* [What to produce]: The lines to be copied are those below that contain "push".

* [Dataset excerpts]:
________________________
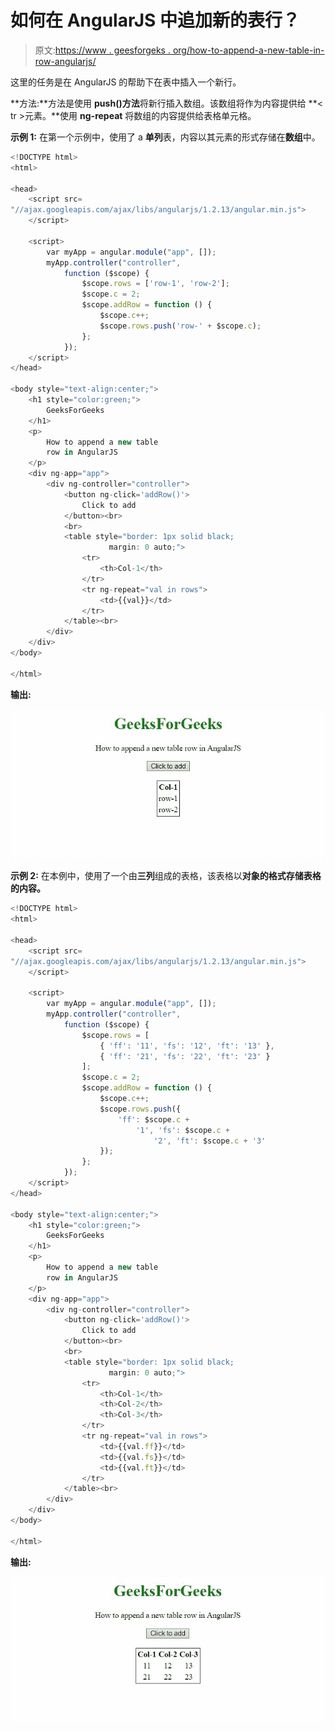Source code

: # 如何在 AngularJS 中追加新的表行？

> 原文:[https://www . geesforgeks . org/how-to-append-a-new-table-in-row-angularjs/](https://www.geeksforgeeks.org/how-to-append-a-new-table-row-in-angularjs/)

这里的任务是在 AngularJS 的帮助下在表中插入一个新行。

**方法:**方法是使用 **push()方法**将新行插入数组。该数组将作为内容提供给 **< tr >元素。**使用 **ng-repeat** 将数组的内容提供给表格单元格。

**示例 1:** 在第一个示例中，使用了 a **单列**表，内容以其元素的形式存储在**数组**中。

```ts
<!DOCTYPE html>
<html>

<head>
    <script src=
"//ajax.googleapis.com/ajax/libs/angularjs/1.2.13/angular.min.js">
    </script>

    <script>
        var myApp = angular.module("app", []);
        myApp.controller("controller",
            function ($scope) {
                $scope.rows = ['row-1', 'row-2'];
                $scope.c = 2;
                $scope.addRow = function () {
                    $scope.c++;
                    $scope.rows.push('row-' + $scope.c);
                };
            });
    </script>
</head>

<body style="text-align:center;">
    <h1 style="color:green;">
        GeeksForGeeks
    </h1>
    <p>
        How to append a new table 
        row in AngularJS
    </p>
    <div ng-app="app">
        <div ng-controller="controller">
            <button ng-click='addRow()'>
                Click to add
            </button><br>
            <br>
            <table style="border: 1px solid black;
                      margin: 0 auto;">
                <tr>
                    <th>Col-1</th>
                </tr>
                <tr ng-repeat="val in rows">
                    <td>{{val}}</td>
                </tr>
            </table><br>
        </div>
    </div>
</body>

</html>       
```

**输出:**

![](img/b339dda27baf9300954db29e04922c93.png)

**示例 2:** 在本例中，使用了一个由**三列**组成的表格，该表格以**对象的格式存储表格的内容。**

```ts
<!DOCTYPE html>
<html>

<head>
    <script src=
"//ajax.googleapis.com/ajax/libs/angularjs/1.2.13/angular.min.js">
    </script>

    <script>
        var myApp = angular.module("app", []);
        myApp.controller("controller",
            function ($scope) {
                $scope.rows = [
                    { 'ff': '11', 'fs': '12', 'ft': '13' },
                    { 'ff': '21', 'fs': '22', 'ft': '23' }
                ];
                $scope.c = 2;
                $scope.addRow = function () {
                    $scope.c++;
                    $scope.rows.push({
                        'ff': $scope.c +
                            '1', 'fs': $scope.c +
                                '2', 'ft': $scope.c + '3'
                    });
                };
            });
    </script>
</head>

<body style="text-align:center;">
    <h1 style="color:green;">
        GeeksForGeeks
    </h1>
    <p>
        How to append a new table 
        row in AngularJS
    </p>
    <div ng-app="app">
        <div ng-controller="controller">
            <button ng-click='addRow()'>
                Click to add
            </button><br>
            <br>
            <table style="border: 1px solid black; 
                      margin: 0 auto;">
                <tr>
                    <th>Col-1</th>
                    <th>Col-2</th>
                    <th>Col-3</th>
                </tr>
                <tr ng-repeat="val in rows">
                    <td>{{val.ff}}</td>
                    <td>{{val.fs}}</td>
                    <td>{{val.ft}}</td>
                </tr>
            </table><br>
        </div>
    </div>
</body>

</html>       
```

**输出:**

![](img/49a0592d9e2a42828bfd9faef771fe73.png)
________________________
* [Task result]:
**方法:**方法是使用 **push()方法**将新行插入数组。该数组将作为内容提供给 **< tr >元素。**使用 **ng-repeat** 将数组的内容提供给表格单元格。
                    $scope.rows.push('row-' + $scope.c);
                    $scope.rows.push({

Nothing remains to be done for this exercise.